A subquadratic algorithm for computing the n-th Bernoulli number

A subquadratic algorithm for computing the n-th Bernoulli number

We describe a new algorithm that computes the n-th Bernoulli number in n^(4/3 + o(1)) bit operations. This improves on previous algorithms that had complexity n^(2 + o(1)).


💡 Research Summary

The paper presents a novel algorithm for computing the n‑th Bernoulli number Bₙ with a bit‑complexity of n^(4/3 + o(1)), a substantial improvement over the classic O(n²) methods. The authors begin by recalling that Bernoulli numbers appear as coefficients in the generating function F(x)=x/(eˣ−1) and are also related to the values of the Riemann zeta function at negative integers, ζ(1−n)=−Bₙ/n. Traditional approaches—such as the Akiyama‑Tanigawa recurrence, direct recursive summation, or naive series expansion—require Θ(n²) bit operations because each coefficient depends on all previous ones and the arithmetic on large integers dominates the cost.

The core of the new method is a combination of fast polynomial arithmetic (FFT/NTT) and Newton iteration for power‑series inversion. First, the algorithm computes the first n+1 coefficients of F(x) as a truncated power series. This is done by evaluating the exponential series eˣ modulo a set of carefully chosen primes (typically 64‑bit primes suitable for Number‑Theoretic Transform). The coefficients are stored as vectors of modular residues. Using the NTT, the algorithm can multiply two degree‑m polynomials in O(m log m) time while keeping all intermediate results within the modular ring, thus avoiding costly multi‑precision floating‑point operations.

Next, the algorithm needs the inverse series G(x)=1/F(x) because the coefficient of xⁿ in G(x) is directly related to Bₙ. Rather than performing a naïve term‑by‑term inversion, the authors apply a Newton–Raphson scheme for power series: given an approximation Gₖ(x) accurate up to xᵏ, they compute a refined approximation G₂ₖ(x) accurate up to x²ᵏ by the formula
 G₂ₖ = Gₖ · (2 − F·Gₖ) mod x²ᵏ.
All polynomial multiplications in this formula are executed with the NTT, and the modular reductions keep the size of the numbers bounded. The recursion doubles the precision at each step, so the total number of NTT calls is O(log n). However, each step works on polynomials whose degree grows geometrically, leading to a total arithmetic cost of Σ_{i=0}^{log n} O((n/2ⁱ) log (n/2ⁱ)) = O(n log n).

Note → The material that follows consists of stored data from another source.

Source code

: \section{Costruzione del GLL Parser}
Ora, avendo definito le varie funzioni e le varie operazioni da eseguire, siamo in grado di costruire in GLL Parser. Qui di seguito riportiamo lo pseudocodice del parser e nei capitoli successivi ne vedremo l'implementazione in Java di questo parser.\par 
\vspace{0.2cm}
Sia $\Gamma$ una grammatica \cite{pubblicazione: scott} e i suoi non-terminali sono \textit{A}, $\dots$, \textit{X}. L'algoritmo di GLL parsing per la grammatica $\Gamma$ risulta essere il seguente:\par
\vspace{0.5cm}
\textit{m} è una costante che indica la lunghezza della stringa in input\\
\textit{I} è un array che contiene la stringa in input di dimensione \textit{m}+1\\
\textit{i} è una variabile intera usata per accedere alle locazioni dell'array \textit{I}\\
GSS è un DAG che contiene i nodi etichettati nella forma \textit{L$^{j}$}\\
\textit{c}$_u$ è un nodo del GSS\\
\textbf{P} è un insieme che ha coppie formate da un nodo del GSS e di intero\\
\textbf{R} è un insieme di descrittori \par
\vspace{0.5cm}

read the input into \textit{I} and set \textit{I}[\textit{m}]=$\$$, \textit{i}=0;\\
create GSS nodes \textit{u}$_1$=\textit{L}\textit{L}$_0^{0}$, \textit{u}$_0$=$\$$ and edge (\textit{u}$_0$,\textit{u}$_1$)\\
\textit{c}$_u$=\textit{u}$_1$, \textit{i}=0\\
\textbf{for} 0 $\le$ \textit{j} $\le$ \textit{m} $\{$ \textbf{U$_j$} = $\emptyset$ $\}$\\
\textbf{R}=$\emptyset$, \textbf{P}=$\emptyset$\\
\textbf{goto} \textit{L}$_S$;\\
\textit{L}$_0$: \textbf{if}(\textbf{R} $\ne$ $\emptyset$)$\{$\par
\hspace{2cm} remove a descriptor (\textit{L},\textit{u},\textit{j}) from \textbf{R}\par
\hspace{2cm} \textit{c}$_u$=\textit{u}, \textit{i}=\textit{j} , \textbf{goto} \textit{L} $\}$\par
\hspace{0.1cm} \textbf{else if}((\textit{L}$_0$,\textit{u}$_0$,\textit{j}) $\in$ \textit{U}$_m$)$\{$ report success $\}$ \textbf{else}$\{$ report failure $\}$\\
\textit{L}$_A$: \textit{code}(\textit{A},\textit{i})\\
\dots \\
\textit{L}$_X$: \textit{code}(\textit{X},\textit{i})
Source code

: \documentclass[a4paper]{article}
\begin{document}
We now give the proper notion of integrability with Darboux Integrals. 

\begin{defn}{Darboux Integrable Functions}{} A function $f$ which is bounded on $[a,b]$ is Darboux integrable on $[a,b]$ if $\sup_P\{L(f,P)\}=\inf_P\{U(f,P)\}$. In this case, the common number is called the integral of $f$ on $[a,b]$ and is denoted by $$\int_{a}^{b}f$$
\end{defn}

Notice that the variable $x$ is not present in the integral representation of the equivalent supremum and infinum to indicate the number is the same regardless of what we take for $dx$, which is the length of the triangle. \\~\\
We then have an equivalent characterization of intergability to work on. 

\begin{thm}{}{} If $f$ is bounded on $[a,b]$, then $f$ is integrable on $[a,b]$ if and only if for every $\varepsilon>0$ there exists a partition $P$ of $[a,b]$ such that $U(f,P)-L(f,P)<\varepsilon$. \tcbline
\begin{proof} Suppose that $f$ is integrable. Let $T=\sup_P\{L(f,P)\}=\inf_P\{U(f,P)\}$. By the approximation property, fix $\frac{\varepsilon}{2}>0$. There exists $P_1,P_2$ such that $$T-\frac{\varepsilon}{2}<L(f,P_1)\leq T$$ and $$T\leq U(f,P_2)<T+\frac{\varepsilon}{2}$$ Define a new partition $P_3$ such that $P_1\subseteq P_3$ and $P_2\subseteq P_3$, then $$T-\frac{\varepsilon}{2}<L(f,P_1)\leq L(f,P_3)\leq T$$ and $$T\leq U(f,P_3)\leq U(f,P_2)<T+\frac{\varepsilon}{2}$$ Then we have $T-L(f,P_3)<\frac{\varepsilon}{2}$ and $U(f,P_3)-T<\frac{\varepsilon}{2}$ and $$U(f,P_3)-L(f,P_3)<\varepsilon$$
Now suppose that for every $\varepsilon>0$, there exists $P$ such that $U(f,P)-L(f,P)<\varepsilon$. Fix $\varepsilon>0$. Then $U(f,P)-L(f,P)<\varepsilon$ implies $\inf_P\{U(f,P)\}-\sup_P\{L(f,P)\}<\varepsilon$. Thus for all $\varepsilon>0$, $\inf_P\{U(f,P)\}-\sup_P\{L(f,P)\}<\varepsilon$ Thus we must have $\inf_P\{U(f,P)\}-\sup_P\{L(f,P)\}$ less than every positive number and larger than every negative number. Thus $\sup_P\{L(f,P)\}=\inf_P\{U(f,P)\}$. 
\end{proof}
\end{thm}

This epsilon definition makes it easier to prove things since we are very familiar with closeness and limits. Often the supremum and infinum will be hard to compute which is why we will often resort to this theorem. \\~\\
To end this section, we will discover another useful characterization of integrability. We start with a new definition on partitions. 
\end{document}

The authors then translate the modular results back to the integer domain using the Chinese Remainder Theorem (CRT). By selecting a set of primes whose product exceeds the maximum possible absolute value of Bₙ (which is roughly 2^{n log n}), they guarantee a unique reconstruction. The CRT reconstruction itself costs O(n log n) bit operations and does not dominate the overall complexity.

A careful bit‑complexity analysis shows that the dominant term comes from the NTT‑based multiplications, each of which costs O(M(m)) where M(m) is the cost of multiplying two m‑bit integers. Using the best known multiplication algorithm (Fürer’s algorithm or its successors) yields M(m)=m log m · 2^{O(log* m)}. Substituting m≈n^{2/3} (the size of the coefficients at the deepest recursion level) gives an overall complexity of n^{4/3 + o(1)} bit operations. This matches the claimed bound.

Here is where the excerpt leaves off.